**** DATA SHOWN

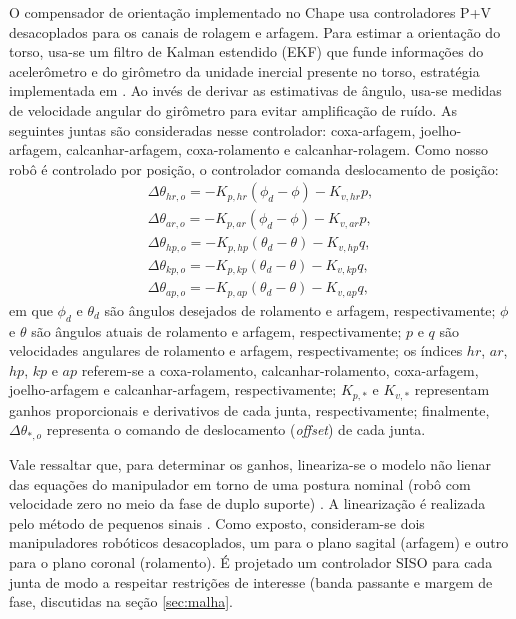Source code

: O compensador de orientação implementado no Chape usa controladores P+V desacoplados para os canais de rolagem e arfagem. Para estimar a orientação do torso, usa-se um filtro de Kalman estendido (EKF) que funde informações do acelerômetro e do girômetro da unidade inercial presente no torso, estratégia implementada em \cite{tesemarcos}. Ao invés de derivar as estimativas de ângulo, usa-se medidas de velocidade angular do girômetro para evitar amplificação de ruído. As seguintes juntas são consideradas nesse controlador: coxa-arfagem, joelho-arfagem, calcanhar-arfagem, coxa-rolamento e calcanhar-rolagem. Como nosso robô é controlado por posição, o controlador comanda deslocamento de posição:
\begin{align}
\Delta \theta_{hr,o} = -K_{p,hr} \left( \phi_d - \phi \right) - K_{v,hr} p, \\
\Delta \theta_{ar,o} = -K_{p,ar} \left( \phi_d - \phi \right) - K_{v,ar} p, \\
\Delta \theta_{hp,o} = -K_{p,hp} \left( \theta_d - \theta \right) - K_{v,hp} q, \\
\Delta \theta_{kp,o} = -K_{p,kp} \left( \theta_d - \theta \right) - K_{v,kp} q, \\
\Delta \theta_{ap,o} = -K_{p,ap} \left( \theta_d - \theta \right) - K_{v,ap} q,
\end{align}
em que \( \phi_d \) e \( \theta_d \) são ângulos desejados de rolamento e arfagem, respectivamente; \( \phi \) e \( \theta \) são ângulos atuais de rolamento e arfagem, respectivamente; \( p \) e \( q \) são velocidades angulares de rolamento e arfagem, respectivamente; os índices \( hr \), \( ar \), \( hp \), \( kp \) e \( ap \) referem-se a coxa-rolamento, calcanhar-rolamento, coxa-arfagem, joelho-arfagem e calcanhar-arfagem, respectivamente; \( K_{p,*} \) e \( K_{v,*} \) representam ganhos proporcionais e derivativos de cada junta, respectivamente; finalmente, \( \Delta \theta_{*,o} \) representa o comando de deslocamento (\emph{offset}) de cada junta.

Vale ressaltar que, para determinar os ganhos, lineariza-se o modelo não lienar das equações do manipulador em torno de uma postura nominal (robô com velocidade zero no meio da fase de duplo suporte) \cite{tesemarcos}. A linearização é realizada pelo método de pequenos sinais \cite{franklin2013}. Como exposto, consideram-se dois manipuladores robóticos desacoplados, um para o plano sagital (arfagem) e outro para o plano coronal (rolamento). É projetado um controlador SISO para cada junta de modo a respeitar restrições de interesse (banda passante e margem de fase, discutidas na seção \ref{sec:malha}.

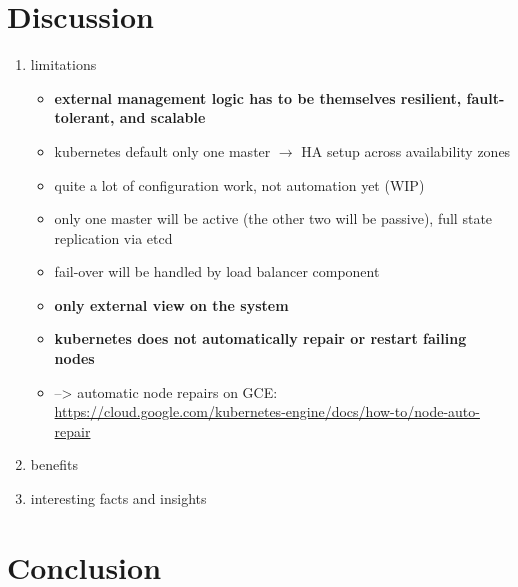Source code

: \section{Discussion}
  \begin{enumerate}
    \item limitations
      \begin{itemize}
        \item \textbf{external management logic has to be themselves resilient, fault-tolerant, and scalable}
        \item \gls{kubernetes} default only one master $\rightarrow$ HA setup across availability zones
        \item quite a lot of configuration work, not automation yet (WIP)
        \item only one master will be active (the other two will be passive), full state replication via etcd
        \item fail-over will be handled by load balancer component
        \item \textbf{only external view on the system}
        \item \textbf{\gls{kubernetes} does not automatically repair or restart failing nodes}
        \item --> automatic node repairs on GCE: \url{https://cloud.google.com/kubernetes-engine/docs/how-to/node-auto-repair}
      \end{itemize}
    \item benefits
    \item interesting facts and insights
  \end{enumerate}
 
 \section{Conclusion}
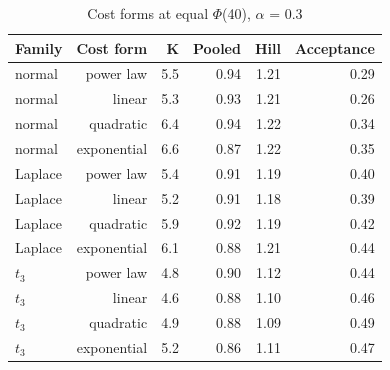 \begin{table}[htbp]
\centering
\caption{Cost forms at equal $\Phi$(40), $\alpha$ = 0.3}
\label{tab:a10_cost_forms}
\small
\begin{tabular}{lrrrrr}
\toprule
Family & Cost form & K & Pooled & Hill & Acceptance \\
\midrule
normal & power law & 5.5 & 0.94 & 1.21 & 0.29 \\
normal & linear & 5.3 & 0.93 & 1.21 & 0.26 \\
normal & quadratic & 6.4 & 0.94 & 1.22 & 0.34 \\
normal & exponential & 6.6 & 0.87 & 1.22 & 0.35 \\
Laplace & power law & 5.4 & 0.91 & 1.19 & 0.40 \\
Laplace & linear & 5.2 & 0.91 & 1.18 & 0.39 \\
Laplace & quadratic & 5.9 & 0.92 & 1.19 & 0.42 \\
Laplace & exponential & 6.1 & 0.88 & 1.21 & 0.44 \\
$t_3$ & power law & 4.8 & 0.90 & 1.12 & 0.44 \\
$t_3$ & linear & 4.6 & 0.88 & 1.10 & 0.46 \\
$t_3$ & quadratic & 4.9 & 0.88 & 1.09 & 0.49 \\
$t_3$ & exponential & 5.2 & 0.86 & 1.11 & 0.47 \\
\bottomrule
\end{tabular}
\end{table}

********

▶ _EXERCISE REQUIREMENTS_: Say how many lines of these records hold the string "quadratic", giving the number and no other words.

▶ _PROBLEM SOLUTION_: 3